Der Imkerverein betreibt eine Belegstelle an der Saalburg, die bereits seit mehr als 80 Jahren besteht. Eine Belegstelle dient zur gezielten Anpaarung von Königinnen. Dort werden zur Zeit der Königinnenaufzucht Völker mit guten Eigenschaften aufgestellt, die viele Drohnen aufziehen (Vatervölker). Imker bringen dann unbegattete Königinnen in Kleinstvölkern auf die Belegstelle, damit diese sich dort paaren.

Der Bienenzuchtverein nutzt das Gelände der Belegstelle im Sommerhalbjahr außerdem für Vereinstreffen und Schulungen. Auch der traditionsreiche Tag der offenen Tür findet dort im Sommer mit zahlreichen Besuchern statt.

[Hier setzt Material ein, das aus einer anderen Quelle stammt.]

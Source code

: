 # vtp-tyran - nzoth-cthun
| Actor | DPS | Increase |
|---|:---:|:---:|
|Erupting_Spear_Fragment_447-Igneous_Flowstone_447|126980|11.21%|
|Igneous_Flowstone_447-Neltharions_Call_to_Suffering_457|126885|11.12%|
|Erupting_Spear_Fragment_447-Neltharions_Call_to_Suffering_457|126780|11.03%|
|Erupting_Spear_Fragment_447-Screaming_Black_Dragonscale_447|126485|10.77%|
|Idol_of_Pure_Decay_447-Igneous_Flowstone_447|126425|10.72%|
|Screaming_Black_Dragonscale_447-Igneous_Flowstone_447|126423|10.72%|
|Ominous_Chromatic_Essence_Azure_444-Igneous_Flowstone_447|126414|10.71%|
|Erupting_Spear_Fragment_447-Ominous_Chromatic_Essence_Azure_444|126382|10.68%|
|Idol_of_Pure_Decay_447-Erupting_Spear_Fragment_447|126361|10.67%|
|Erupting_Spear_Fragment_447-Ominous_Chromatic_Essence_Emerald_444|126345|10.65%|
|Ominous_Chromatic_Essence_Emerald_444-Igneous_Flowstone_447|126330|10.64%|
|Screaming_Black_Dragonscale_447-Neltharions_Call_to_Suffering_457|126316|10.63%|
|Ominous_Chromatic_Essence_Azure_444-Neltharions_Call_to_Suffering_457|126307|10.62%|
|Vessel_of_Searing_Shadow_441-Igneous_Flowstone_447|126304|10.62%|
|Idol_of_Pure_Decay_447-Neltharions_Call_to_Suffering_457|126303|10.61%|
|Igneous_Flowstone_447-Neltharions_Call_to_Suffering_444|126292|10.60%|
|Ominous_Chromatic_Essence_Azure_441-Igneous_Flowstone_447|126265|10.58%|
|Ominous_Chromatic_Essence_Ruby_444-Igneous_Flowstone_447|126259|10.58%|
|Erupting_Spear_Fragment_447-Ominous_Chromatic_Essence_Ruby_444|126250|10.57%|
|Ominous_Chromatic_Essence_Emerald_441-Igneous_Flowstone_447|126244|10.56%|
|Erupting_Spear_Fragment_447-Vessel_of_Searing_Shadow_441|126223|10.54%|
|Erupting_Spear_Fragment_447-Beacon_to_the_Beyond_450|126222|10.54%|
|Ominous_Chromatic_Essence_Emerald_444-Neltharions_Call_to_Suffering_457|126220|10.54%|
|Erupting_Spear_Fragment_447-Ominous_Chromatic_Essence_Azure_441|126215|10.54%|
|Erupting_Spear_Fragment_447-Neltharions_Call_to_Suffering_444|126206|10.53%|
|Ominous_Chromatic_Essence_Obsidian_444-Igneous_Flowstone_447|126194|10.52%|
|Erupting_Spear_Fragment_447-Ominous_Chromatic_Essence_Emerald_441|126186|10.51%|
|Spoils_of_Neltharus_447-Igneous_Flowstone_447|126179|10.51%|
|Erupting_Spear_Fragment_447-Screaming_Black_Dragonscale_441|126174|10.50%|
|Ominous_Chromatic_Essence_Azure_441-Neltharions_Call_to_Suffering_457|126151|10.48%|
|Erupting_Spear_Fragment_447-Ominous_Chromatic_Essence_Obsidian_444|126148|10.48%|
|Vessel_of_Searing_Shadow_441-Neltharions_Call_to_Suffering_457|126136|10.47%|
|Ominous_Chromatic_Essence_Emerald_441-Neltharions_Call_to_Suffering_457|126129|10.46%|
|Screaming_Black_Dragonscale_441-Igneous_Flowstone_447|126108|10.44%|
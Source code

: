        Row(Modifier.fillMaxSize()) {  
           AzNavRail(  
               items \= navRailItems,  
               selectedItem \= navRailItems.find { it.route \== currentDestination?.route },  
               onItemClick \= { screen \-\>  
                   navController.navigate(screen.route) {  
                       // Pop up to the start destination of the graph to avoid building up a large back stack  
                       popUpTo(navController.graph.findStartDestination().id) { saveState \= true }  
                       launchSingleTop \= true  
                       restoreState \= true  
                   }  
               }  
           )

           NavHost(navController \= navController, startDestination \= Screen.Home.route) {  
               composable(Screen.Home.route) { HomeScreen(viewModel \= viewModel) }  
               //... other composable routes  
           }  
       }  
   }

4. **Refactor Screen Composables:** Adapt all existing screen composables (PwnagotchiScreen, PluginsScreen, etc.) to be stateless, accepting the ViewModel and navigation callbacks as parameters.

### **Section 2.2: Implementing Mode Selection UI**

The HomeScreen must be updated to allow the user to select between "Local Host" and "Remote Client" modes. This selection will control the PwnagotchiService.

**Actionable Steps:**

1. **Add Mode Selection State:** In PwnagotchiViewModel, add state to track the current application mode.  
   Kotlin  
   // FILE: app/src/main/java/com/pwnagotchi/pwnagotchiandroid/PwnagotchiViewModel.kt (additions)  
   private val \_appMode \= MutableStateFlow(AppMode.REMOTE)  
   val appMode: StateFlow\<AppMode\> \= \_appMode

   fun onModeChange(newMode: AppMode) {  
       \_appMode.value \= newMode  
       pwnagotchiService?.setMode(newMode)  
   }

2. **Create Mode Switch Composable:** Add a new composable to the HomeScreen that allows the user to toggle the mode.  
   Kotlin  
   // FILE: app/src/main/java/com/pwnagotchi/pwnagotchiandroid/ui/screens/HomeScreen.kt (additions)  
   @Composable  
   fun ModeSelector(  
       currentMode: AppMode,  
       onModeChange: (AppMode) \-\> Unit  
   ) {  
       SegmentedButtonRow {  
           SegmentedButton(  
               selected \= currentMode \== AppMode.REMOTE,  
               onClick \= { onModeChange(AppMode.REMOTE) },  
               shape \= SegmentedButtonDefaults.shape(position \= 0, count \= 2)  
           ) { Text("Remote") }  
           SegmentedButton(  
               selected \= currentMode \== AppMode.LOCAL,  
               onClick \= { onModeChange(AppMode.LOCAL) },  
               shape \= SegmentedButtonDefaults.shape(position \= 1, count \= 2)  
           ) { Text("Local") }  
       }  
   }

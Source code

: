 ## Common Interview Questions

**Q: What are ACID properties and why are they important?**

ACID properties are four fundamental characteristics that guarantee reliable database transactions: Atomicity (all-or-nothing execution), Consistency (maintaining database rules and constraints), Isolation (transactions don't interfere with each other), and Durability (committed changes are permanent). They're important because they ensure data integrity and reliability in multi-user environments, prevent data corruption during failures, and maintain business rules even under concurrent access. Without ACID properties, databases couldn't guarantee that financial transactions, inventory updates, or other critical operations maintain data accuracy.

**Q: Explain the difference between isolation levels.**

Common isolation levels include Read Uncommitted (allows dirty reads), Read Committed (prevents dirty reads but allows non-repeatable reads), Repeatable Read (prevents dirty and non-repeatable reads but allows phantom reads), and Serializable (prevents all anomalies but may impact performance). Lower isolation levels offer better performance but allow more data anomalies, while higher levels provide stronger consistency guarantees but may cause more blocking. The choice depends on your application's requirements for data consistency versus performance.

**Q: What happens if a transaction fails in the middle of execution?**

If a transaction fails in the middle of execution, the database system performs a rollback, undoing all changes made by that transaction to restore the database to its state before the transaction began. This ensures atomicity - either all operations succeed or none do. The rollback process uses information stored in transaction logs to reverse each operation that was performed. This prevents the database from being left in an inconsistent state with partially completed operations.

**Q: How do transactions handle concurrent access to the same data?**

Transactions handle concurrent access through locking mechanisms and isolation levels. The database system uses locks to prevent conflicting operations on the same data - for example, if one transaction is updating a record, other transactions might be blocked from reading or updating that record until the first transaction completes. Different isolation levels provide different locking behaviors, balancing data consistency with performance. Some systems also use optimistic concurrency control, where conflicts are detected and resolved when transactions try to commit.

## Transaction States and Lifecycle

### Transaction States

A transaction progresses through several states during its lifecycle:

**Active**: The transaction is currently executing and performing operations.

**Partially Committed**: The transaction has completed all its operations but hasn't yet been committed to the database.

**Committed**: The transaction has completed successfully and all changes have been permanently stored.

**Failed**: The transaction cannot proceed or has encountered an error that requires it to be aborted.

Der Betrieb der Belegstelle wird zur Zeit neu organisiert. Daher werden sich hier noch Änderungen ergeben.

Belegstellenordnung als Pdf-Datei zum Herunterladen

Zur Geschichte der Belegstelle

Die Belegstelle befindet sich unterhalb des Saalburgrestaurants auf dem Gelände der ehemalige Haltestelle der früheren Saalburgbahn. Diese Straßenbahnlinie von Bad Homburg zur Saalburg wurde im Jahr 1900 eröffnet, im Zusammenhang mit der Saalburgfeier zur Restaurierung des Römerkastells. Die Bahn verkehrte bis 1935, sie wurde nach einem schweren Unfall eingestellt und durch Postbusse ersetzt. Das Stationsgebäude - ein eingeschossiger Bruchsteinbau mit Satteldach und Vorbau in offener Fachwerkkonstruktion - soll den Eindruck eines Gebäudes im provinzialrömischen Baustil wiedergeben. Es ist wohl die einzige Straßenbahnhaltestelle aus der "Römerzeit". In den Jahren 2003/2004 erfolgte eine grundlegende Sanierung des mittlerweile unter Denkmalschutz stehenden Gebäudes durch die Stadt Bad Homburg.

Die Übernahme des Stationsgebäudes durch den Bienenzuchtverein erfolgte 1937 und schon im darauffolgenden Jahr wurde die „Staatlich anerkannte Belegstelle zur Bienenzucht“ eröffnet. Diese Belegstelle wurde insbesondere in den Jahrzehnten nach dem 2. Weltkrieg intensiv genutzt, um die friedfertige Carnica-Biene zu verbreiten.